RECORDED DATA
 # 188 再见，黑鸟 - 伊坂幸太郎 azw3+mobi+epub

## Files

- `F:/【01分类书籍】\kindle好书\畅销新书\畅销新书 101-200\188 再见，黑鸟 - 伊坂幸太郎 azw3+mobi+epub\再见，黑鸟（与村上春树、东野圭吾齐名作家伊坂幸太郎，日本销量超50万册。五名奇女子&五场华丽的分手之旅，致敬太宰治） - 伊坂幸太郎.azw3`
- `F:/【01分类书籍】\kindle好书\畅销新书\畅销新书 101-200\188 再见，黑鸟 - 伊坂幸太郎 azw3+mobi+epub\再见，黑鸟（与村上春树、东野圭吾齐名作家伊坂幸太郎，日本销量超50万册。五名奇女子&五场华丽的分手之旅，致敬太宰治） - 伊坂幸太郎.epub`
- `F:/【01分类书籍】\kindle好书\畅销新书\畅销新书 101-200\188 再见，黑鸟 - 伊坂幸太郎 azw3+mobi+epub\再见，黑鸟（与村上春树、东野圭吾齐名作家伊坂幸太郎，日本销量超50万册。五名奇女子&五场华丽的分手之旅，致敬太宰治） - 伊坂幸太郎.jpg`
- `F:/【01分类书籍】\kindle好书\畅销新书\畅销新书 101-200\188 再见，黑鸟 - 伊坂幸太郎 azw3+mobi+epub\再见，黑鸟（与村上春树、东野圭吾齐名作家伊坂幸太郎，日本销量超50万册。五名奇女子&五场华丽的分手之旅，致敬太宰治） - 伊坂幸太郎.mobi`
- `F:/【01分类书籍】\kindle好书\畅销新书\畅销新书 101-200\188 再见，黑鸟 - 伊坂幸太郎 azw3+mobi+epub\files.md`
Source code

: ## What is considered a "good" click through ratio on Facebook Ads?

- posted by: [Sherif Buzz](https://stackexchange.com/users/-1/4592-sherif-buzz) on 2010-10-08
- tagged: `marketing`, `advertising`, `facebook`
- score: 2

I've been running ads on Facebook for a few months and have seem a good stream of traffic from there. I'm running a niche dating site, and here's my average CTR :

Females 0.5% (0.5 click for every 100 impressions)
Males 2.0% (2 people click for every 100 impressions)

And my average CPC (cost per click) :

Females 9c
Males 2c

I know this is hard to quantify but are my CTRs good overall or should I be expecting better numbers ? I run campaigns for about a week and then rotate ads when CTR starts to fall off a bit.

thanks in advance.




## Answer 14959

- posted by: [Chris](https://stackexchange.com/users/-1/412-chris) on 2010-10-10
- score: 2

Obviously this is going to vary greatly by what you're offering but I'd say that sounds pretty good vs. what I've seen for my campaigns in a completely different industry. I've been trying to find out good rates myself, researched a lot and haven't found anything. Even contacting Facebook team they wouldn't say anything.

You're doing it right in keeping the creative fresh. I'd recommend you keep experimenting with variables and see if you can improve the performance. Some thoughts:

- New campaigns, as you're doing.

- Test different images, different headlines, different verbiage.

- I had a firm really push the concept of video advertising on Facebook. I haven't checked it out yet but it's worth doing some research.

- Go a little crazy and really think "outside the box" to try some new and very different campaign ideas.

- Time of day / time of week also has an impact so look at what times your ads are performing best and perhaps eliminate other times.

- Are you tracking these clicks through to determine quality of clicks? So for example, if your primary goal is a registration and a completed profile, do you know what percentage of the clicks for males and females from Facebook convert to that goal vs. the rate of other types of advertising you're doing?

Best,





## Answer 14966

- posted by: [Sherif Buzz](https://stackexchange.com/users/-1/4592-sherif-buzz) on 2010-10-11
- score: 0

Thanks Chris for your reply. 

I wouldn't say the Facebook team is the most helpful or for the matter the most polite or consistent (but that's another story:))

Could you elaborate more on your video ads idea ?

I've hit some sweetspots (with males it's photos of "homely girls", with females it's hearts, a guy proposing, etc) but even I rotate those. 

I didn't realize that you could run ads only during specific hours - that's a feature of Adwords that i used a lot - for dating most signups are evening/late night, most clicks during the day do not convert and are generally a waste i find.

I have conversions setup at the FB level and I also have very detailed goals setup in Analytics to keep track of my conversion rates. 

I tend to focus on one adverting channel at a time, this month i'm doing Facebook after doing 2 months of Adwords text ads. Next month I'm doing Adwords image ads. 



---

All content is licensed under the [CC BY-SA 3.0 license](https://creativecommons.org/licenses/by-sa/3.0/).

ACTION ITEM
When a line of the records includes "stackexchange", that line belongs in the answer.

RESPONSE TO THIS EXERCISE
- posted by: [Sherif Buzz](https://stackexchange.com/users/-1/4592-sherif-buzz) on 2010-10-08
- posted by: [Chris](https://stackexchange.com/users/-1/412-chris) on 2010-10-10
- posted by: [Sherif Buzz](https://stackexchange.com/users/-1/4592-sherif-buzz) on 2010-10-11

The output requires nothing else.